EXERCISE AIM: An exact copy of the lines of the listing below between the "- 📊 **Surveillance**" line and the "比如在 1798 年，John" line, both included, is the whole answer; please omit the pictures.

DATA IN THIS EXERCISE:
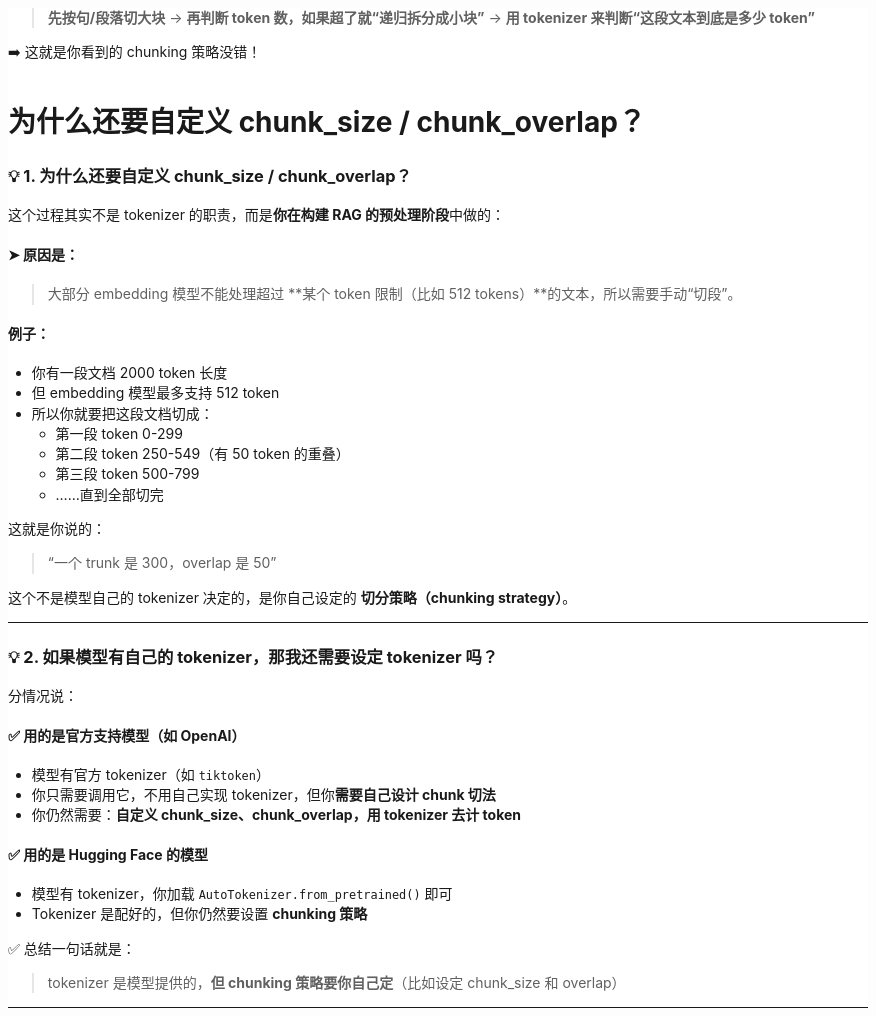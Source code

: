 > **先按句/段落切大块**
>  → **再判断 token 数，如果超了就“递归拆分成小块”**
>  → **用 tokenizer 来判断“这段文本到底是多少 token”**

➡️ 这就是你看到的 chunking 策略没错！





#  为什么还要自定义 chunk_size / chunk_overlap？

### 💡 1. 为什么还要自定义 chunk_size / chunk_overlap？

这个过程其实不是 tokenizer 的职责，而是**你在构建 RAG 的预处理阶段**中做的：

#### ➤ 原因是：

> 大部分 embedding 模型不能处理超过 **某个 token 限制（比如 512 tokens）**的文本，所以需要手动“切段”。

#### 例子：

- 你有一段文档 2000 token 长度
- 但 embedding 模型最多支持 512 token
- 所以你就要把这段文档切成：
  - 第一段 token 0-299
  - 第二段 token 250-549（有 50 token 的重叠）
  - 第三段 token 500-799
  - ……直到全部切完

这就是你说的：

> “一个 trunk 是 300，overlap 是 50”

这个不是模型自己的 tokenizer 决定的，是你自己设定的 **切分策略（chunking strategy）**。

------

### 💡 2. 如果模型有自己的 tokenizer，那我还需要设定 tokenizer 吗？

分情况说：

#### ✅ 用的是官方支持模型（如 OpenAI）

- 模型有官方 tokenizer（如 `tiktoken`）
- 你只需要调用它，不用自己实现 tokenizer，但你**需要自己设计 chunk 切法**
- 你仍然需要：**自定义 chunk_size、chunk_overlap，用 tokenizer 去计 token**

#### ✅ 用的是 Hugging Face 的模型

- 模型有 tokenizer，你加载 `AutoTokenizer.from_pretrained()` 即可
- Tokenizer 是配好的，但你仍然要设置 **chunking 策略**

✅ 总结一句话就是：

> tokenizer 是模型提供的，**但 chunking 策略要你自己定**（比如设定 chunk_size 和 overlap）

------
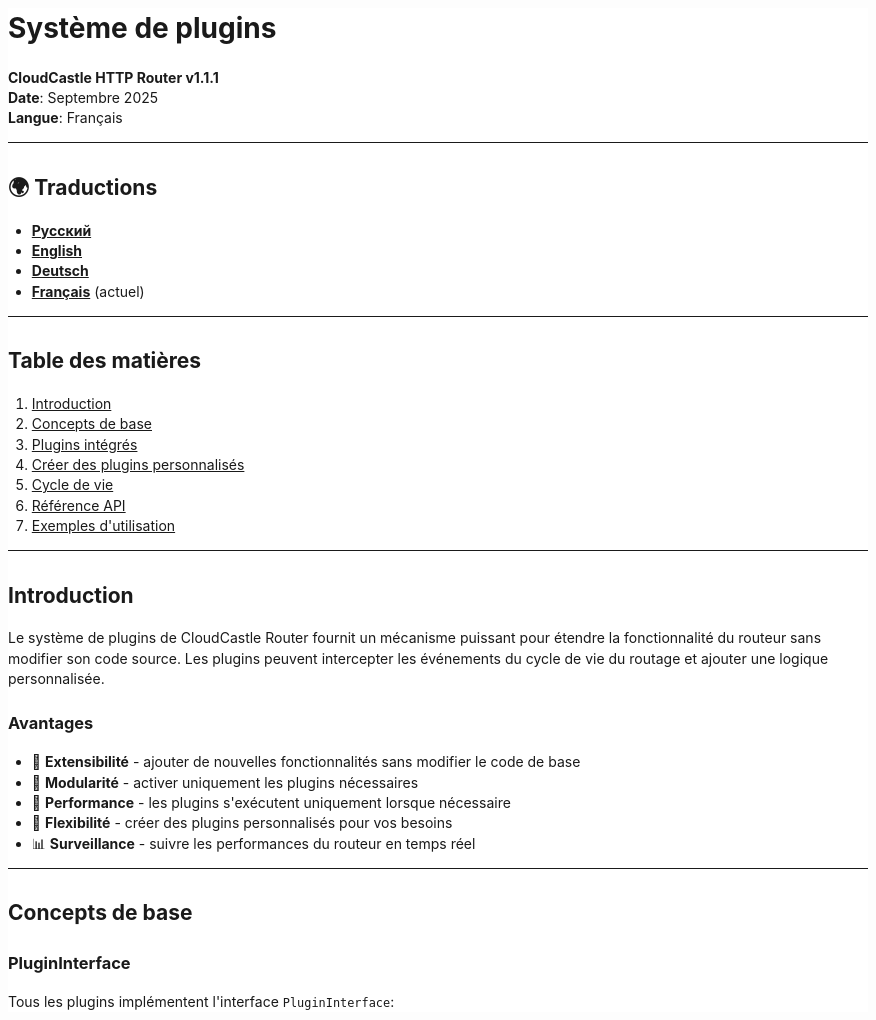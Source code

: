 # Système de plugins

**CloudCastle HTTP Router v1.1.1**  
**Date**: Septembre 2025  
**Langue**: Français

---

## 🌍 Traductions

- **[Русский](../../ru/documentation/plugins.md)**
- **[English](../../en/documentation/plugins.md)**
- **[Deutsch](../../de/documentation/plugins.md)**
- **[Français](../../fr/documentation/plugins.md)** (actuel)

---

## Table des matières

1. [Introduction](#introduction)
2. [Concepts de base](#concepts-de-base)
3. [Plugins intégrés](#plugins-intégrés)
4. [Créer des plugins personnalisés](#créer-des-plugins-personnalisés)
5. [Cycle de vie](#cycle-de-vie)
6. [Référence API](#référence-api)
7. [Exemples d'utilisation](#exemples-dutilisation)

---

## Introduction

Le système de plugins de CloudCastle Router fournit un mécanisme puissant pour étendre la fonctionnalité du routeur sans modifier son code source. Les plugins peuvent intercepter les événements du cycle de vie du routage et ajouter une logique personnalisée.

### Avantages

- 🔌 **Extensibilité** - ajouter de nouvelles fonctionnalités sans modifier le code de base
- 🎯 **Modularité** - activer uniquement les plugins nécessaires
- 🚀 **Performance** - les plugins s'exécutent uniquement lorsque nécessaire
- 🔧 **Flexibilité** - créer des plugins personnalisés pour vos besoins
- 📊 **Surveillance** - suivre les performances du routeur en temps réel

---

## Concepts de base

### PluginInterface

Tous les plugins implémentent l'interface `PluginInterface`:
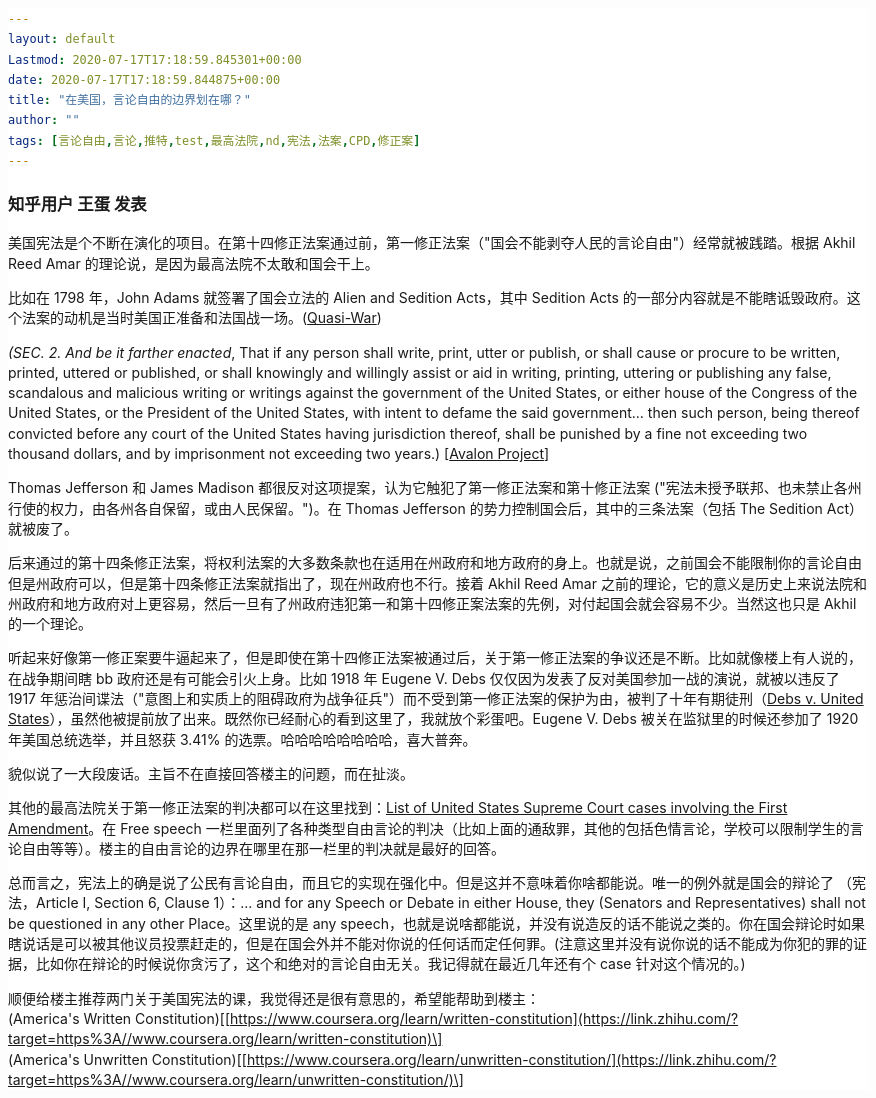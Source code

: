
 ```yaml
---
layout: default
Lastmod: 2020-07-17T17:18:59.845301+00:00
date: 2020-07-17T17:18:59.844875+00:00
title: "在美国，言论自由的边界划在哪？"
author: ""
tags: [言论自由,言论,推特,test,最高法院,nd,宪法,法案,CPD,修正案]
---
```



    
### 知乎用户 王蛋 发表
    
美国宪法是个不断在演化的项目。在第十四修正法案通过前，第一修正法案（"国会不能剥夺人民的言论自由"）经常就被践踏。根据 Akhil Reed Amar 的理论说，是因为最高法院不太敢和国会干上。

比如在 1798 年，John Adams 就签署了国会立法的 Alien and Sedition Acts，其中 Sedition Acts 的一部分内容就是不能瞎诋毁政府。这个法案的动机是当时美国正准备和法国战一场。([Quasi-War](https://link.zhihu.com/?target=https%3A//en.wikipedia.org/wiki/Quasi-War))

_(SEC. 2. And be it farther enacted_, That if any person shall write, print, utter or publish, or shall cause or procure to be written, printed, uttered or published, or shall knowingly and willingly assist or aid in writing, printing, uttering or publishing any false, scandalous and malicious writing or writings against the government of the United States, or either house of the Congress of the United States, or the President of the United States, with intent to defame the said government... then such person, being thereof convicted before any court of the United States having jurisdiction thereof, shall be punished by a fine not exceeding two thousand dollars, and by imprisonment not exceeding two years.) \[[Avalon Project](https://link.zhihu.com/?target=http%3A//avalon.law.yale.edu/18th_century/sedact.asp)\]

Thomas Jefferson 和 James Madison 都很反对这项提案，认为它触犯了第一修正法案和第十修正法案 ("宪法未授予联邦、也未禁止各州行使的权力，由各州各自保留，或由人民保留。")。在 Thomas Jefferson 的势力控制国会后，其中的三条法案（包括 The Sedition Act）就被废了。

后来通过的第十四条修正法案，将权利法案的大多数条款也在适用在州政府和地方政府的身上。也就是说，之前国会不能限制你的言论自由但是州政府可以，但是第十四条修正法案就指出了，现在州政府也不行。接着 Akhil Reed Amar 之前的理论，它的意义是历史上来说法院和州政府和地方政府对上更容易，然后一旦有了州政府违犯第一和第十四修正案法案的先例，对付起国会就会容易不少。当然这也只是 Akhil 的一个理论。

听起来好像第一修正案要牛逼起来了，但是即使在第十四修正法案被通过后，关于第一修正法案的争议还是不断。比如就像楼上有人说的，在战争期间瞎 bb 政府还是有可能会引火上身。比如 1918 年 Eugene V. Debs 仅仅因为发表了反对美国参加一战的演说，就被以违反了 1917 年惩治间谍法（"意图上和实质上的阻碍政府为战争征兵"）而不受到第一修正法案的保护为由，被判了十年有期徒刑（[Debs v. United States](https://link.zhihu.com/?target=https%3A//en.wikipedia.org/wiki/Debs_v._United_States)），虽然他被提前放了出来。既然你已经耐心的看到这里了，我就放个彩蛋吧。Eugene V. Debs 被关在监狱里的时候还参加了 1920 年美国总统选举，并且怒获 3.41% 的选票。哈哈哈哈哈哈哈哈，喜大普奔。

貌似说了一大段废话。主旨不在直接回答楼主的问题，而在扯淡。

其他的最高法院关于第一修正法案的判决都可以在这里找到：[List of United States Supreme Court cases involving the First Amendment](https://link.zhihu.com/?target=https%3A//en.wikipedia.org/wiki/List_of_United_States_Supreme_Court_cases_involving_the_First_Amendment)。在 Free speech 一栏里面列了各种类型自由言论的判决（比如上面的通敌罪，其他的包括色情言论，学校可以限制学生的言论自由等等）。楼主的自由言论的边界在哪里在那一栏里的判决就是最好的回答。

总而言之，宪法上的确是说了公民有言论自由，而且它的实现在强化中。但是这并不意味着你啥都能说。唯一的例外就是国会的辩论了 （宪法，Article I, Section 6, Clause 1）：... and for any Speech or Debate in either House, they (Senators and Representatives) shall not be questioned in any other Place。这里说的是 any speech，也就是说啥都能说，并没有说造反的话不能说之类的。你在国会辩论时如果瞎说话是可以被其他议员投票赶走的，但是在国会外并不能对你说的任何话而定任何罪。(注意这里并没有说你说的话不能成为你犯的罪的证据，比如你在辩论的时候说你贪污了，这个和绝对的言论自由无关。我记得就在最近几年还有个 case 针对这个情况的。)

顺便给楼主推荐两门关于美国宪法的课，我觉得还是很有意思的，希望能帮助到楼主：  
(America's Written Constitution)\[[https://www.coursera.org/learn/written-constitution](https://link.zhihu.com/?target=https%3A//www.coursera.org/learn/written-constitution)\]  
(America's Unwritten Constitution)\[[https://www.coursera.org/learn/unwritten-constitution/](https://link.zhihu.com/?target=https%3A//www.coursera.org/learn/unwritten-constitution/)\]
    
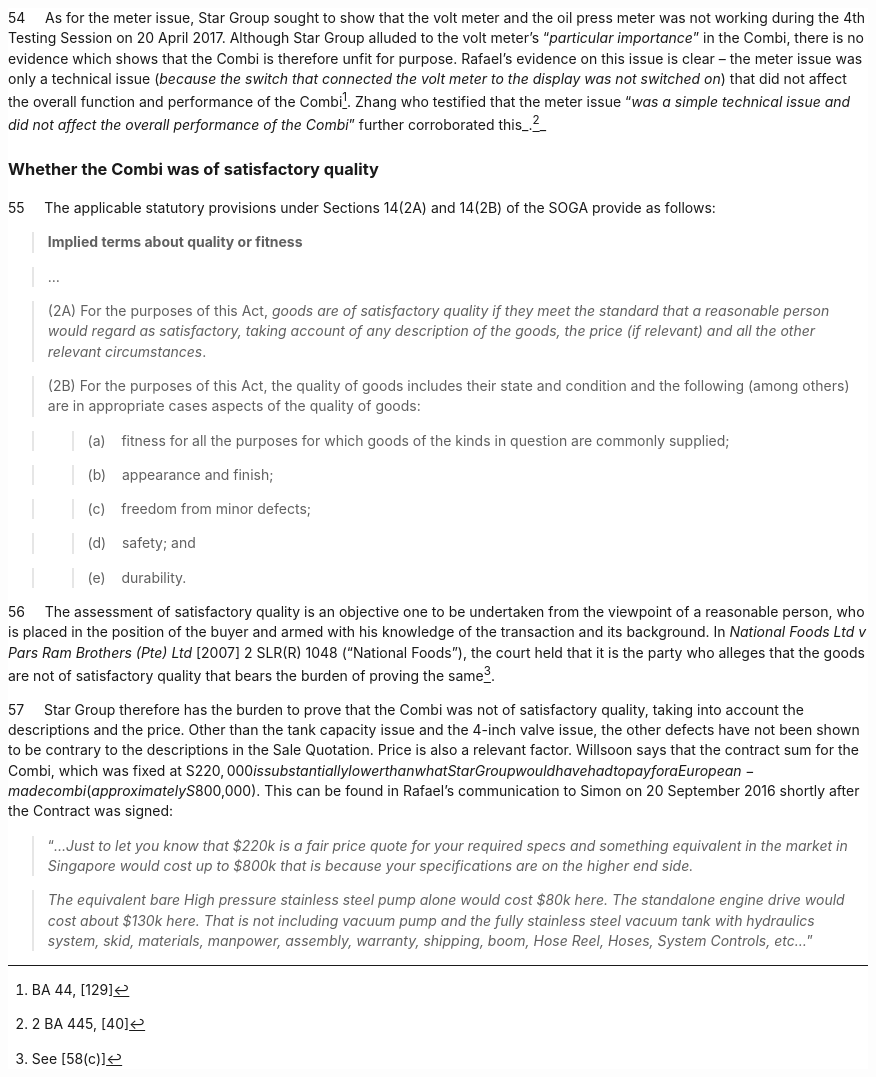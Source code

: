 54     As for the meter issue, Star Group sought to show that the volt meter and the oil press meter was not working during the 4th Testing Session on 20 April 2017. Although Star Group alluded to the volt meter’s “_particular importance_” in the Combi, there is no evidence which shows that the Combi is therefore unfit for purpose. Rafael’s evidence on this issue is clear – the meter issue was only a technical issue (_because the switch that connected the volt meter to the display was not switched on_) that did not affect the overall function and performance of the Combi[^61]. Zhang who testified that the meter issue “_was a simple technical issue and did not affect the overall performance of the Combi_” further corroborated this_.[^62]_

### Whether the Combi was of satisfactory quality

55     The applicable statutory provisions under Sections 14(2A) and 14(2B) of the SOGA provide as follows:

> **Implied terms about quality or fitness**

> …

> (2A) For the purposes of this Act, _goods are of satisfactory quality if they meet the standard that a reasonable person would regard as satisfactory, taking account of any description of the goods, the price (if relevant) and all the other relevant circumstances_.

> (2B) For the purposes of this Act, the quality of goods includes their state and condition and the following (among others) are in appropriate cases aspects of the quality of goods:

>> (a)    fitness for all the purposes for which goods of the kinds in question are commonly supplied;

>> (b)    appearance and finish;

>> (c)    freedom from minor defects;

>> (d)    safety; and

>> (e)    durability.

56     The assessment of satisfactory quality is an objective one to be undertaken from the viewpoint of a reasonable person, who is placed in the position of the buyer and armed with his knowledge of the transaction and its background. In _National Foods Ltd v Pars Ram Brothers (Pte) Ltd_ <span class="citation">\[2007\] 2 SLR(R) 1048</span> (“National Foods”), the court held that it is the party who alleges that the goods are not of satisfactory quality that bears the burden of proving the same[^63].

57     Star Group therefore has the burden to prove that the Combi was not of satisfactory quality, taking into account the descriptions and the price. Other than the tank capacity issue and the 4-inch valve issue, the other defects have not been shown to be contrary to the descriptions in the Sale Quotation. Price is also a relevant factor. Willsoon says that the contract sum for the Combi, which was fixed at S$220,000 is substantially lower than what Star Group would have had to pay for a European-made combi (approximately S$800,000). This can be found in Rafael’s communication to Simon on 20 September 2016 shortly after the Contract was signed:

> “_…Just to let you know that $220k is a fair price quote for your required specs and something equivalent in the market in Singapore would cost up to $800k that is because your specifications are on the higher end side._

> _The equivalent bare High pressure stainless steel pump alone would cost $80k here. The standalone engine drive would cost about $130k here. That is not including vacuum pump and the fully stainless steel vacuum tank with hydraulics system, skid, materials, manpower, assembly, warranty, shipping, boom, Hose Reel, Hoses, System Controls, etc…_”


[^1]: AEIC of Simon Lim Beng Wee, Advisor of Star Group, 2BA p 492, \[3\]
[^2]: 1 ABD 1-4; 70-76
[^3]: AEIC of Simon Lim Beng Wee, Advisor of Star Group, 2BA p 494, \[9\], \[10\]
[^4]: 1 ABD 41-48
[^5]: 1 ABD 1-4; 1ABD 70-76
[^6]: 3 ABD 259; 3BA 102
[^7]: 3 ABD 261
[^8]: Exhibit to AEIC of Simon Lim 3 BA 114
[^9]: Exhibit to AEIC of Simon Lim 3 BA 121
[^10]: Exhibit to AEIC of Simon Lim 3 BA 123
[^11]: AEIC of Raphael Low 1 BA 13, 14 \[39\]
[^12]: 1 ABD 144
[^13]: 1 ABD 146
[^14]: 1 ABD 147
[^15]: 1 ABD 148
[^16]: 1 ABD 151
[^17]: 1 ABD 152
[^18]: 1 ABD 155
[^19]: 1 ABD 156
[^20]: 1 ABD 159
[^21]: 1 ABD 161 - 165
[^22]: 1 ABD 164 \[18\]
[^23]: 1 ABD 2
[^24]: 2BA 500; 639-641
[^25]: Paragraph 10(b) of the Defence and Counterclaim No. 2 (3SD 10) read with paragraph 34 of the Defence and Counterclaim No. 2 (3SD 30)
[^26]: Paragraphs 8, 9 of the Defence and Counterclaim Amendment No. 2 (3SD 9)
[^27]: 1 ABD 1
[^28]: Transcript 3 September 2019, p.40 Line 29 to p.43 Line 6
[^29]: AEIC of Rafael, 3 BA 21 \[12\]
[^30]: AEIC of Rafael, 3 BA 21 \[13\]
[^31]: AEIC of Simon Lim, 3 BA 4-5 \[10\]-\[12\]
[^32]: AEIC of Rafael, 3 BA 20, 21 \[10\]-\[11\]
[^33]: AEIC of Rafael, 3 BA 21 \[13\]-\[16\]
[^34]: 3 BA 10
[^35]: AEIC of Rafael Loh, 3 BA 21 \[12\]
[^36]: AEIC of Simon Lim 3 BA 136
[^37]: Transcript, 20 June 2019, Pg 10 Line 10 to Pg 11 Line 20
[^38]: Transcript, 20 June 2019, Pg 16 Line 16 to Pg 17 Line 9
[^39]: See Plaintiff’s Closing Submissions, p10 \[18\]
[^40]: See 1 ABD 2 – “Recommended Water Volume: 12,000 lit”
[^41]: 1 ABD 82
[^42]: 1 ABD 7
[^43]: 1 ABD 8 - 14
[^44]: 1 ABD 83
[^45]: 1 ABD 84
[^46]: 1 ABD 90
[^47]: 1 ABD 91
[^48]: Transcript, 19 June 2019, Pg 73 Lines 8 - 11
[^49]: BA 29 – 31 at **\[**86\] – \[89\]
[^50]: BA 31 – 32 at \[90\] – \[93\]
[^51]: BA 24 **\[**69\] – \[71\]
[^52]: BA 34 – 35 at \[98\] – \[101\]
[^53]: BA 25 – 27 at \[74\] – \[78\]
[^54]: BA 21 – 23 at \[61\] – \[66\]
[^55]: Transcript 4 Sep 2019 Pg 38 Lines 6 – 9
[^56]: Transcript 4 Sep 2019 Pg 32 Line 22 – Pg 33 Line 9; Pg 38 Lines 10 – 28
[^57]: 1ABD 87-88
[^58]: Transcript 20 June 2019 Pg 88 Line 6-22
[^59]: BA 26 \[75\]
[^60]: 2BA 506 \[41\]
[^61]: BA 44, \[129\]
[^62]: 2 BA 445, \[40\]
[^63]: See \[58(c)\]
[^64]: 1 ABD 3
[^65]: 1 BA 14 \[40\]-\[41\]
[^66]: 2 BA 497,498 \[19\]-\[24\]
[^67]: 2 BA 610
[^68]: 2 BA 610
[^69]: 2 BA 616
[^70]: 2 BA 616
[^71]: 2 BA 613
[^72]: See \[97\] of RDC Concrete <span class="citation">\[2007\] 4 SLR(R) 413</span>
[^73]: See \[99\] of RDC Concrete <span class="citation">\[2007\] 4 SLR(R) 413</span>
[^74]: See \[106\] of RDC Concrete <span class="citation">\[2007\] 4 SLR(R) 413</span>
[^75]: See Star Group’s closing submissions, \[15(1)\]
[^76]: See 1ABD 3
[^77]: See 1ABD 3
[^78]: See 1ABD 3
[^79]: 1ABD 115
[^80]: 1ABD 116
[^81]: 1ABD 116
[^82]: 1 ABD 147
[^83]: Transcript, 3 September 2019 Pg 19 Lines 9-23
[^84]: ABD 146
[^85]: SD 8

RESPONSE:
- 📊 **Surveillance** - suivre les performances du routeur en temps réel

---

## Concepts de base

### PluginInterface

Tous les plugins implémentent l'interface `PluginInterface`:
Source code

:
 ```yaml
---
layout: default
Lastmod: 2020-07-17T17:18:59.845301+00:00
date: 2020-07-17T17:18:59.844875+00:00
title: "在美国，言论自由的边界划在哪？"
author: ""
tags: [言论自由,言论,推特,test,最高法院,nd,宪法,法案,CPD,修正案]
---
```



    
### 知乎用户 王蛋 发表
    
美国宪法是个不断在演化的项目。在第十四修正法案通过前，第一修正法案（"国会不能剥夺人民的言论自由"）经常就被践踏。根据 Akhil Reed Amar 的理论说，是因为最高法院不太敢和国会干上。

比如在 1798 年，John Adams 就签署了国会立法的 Alien and Sedition Acts，其中 Sedition Acts 的一部分内容就是不能瞎诋毁政府。这个法案的动机是当时美国正准备和法国战一场。([Quasi-War](https://link.zhihu.com/?target=https%3A//en.wikipedia.org/wiki/Quasi-War))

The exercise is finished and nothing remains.